Collected data
▼

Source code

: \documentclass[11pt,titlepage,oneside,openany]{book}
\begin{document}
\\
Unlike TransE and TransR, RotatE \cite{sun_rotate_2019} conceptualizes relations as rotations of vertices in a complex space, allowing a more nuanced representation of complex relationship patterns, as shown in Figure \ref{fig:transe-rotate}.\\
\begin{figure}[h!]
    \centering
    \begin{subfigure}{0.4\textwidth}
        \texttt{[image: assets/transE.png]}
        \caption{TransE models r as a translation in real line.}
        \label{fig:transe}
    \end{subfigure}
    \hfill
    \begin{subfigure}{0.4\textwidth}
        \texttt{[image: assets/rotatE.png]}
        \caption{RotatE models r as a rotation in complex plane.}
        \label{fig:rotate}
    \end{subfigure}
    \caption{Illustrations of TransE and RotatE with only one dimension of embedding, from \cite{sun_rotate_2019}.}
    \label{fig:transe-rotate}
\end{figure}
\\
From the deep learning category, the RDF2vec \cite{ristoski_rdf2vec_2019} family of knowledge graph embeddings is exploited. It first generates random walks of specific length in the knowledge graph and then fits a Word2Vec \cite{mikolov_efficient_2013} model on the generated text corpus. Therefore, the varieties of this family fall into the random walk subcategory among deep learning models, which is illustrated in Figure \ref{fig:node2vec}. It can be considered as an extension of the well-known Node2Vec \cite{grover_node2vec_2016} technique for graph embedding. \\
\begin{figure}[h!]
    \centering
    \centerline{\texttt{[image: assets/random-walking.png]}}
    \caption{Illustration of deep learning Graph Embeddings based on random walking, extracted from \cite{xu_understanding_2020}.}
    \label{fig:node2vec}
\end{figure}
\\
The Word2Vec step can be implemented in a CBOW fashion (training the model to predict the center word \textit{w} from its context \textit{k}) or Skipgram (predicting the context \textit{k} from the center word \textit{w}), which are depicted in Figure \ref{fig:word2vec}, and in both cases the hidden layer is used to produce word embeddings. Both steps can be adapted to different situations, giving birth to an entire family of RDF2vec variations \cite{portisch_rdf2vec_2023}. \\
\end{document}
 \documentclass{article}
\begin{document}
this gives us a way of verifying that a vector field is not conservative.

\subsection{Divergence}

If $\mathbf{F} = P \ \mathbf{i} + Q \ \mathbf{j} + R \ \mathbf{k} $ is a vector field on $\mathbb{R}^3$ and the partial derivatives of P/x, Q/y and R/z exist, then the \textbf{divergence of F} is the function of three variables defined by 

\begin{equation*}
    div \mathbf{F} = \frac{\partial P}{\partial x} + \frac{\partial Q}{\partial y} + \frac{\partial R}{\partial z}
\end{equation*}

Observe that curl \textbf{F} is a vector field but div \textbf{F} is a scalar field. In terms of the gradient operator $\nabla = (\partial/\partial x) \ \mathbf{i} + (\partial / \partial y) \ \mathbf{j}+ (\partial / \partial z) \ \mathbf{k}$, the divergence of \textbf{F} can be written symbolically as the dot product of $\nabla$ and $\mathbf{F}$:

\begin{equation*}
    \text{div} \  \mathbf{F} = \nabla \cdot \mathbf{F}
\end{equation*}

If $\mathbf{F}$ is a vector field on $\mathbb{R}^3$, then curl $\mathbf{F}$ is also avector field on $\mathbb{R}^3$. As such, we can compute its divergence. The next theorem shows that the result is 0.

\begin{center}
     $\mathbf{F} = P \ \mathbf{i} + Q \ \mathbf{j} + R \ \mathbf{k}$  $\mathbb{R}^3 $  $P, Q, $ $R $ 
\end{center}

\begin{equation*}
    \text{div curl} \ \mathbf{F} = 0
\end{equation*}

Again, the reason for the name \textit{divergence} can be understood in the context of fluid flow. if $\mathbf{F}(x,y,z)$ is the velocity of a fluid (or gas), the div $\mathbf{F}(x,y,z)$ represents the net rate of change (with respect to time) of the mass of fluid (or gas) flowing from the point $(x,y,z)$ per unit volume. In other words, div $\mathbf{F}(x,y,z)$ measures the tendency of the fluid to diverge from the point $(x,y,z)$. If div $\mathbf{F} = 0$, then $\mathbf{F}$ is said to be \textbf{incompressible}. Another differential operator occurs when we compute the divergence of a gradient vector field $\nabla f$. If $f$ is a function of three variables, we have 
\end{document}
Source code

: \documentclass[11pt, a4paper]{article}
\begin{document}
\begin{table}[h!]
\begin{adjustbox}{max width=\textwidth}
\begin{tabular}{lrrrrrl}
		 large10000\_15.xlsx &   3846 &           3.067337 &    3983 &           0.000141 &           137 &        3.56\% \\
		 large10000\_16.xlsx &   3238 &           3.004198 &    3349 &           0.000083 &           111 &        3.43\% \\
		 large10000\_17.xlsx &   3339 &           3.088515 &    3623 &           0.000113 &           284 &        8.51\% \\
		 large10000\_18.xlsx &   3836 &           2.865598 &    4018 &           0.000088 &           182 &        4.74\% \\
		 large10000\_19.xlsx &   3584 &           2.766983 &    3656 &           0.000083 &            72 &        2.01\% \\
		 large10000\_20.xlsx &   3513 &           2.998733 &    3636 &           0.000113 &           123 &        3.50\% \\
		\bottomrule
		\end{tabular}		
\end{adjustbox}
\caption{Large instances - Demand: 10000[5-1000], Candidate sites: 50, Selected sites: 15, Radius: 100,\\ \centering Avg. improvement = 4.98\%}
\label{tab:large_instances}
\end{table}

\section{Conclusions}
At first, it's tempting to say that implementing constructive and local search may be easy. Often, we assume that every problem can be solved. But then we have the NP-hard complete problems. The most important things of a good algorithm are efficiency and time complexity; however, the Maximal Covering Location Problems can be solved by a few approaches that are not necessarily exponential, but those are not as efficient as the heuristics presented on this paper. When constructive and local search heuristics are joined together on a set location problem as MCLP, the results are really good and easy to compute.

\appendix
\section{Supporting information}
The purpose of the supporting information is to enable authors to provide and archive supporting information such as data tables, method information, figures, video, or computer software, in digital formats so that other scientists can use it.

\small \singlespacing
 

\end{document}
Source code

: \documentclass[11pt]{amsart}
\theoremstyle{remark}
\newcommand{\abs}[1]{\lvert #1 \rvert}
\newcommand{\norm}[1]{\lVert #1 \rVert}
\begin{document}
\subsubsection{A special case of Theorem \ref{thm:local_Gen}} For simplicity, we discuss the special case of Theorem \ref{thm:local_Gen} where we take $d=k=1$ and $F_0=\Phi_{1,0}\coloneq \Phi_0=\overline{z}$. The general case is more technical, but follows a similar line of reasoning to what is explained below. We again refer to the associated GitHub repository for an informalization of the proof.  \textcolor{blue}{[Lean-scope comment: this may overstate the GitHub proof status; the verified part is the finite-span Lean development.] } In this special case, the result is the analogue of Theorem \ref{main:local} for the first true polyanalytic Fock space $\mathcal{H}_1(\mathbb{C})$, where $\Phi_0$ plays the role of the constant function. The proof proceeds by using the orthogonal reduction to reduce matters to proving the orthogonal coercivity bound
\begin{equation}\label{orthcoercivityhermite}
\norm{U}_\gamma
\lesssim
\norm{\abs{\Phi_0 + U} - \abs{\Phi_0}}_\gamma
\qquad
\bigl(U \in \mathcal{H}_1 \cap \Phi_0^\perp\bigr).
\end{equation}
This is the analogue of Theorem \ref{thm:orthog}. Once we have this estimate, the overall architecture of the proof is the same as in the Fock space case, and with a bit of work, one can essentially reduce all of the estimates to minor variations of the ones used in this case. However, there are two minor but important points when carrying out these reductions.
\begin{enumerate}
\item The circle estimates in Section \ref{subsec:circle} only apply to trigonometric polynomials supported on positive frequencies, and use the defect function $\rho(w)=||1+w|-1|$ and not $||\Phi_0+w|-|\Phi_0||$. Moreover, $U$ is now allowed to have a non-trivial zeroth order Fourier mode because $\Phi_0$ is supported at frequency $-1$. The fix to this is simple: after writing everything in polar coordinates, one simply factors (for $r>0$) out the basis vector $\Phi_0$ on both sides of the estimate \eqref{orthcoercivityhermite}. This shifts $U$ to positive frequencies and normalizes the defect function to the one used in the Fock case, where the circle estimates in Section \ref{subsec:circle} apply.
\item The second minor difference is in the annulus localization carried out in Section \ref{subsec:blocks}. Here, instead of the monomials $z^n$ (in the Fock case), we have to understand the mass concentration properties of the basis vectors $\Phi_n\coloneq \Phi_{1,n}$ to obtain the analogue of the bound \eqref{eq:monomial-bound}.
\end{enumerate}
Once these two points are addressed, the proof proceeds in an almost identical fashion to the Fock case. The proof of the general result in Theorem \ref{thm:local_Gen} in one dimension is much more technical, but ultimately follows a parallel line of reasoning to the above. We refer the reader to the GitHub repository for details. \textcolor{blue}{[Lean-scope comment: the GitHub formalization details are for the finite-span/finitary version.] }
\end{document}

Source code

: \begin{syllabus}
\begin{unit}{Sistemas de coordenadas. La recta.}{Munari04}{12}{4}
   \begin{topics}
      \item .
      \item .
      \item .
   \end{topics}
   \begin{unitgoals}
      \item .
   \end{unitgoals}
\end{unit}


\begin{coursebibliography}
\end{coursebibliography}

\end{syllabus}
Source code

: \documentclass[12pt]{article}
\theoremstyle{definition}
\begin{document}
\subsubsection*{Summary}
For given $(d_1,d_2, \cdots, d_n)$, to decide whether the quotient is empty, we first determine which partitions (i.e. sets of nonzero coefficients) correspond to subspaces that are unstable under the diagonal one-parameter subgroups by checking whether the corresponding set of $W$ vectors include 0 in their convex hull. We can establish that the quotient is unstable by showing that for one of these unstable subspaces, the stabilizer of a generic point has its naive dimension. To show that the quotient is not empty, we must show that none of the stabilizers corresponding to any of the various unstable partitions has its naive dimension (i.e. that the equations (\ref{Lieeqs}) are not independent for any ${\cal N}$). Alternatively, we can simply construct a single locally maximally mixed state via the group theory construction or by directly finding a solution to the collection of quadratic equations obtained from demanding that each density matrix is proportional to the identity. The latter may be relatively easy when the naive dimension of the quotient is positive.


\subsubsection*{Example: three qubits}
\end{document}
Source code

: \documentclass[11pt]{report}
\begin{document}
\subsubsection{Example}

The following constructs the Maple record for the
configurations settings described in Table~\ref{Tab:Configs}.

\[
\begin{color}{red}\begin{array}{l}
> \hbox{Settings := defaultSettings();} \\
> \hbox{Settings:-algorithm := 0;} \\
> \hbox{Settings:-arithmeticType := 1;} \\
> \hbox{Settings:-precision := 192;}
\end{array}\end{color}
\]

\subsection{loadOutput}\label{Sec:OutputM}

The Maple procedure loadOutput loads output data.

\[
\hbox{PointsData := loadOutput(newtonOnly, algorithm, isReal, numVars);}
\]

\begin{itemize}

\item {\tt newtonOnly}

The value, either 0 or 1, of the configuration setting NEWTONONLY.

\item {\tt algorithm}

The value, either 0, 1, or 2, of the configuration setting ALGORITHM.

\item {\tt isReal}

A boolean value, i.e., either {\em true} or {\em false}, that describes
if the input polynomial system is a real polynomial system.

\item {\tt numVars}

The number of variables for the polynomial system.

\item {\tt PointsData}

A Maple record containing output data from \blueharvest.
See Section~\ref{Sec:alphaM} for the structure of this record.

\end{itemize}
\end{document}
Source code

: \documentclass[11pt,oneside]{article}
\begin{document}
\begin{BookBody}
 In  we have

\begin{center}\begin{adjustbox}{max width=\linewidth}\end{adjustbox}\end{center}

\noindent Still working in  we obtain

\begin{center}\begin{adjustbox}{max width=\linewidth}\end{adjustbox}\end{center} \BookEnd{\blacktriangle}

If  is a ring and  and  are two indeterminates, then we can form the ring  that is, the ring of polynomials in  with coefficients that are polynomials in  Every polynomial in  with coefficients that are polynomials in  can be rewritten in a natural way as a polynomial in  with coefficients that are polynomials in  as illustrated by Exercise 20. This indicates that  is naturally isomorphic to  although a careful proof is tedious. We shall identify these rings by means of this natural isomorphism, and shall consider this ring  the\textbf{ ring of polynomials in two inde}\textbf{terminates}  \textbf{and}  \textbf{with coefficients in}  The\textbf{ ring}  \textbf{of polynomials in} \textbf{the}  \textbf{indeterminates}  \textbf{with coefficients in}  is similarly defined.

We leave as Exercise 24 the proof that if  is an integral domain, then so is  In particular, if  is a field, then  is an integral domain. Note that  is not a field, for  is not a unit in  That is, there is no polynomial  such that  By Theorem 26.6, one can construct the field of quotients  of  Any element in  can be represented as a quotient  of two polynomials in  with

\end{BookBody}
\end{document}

▲

- YOUR OBJECTIVE: Every line above that holds the string "newcommand" should be copied out.

- WRITTEN ANSWER:
\newcommand{\abs}[1]{\lvert #1 \rvert}
\newcommand{\norm}[1]{\lVert #1 \rVert}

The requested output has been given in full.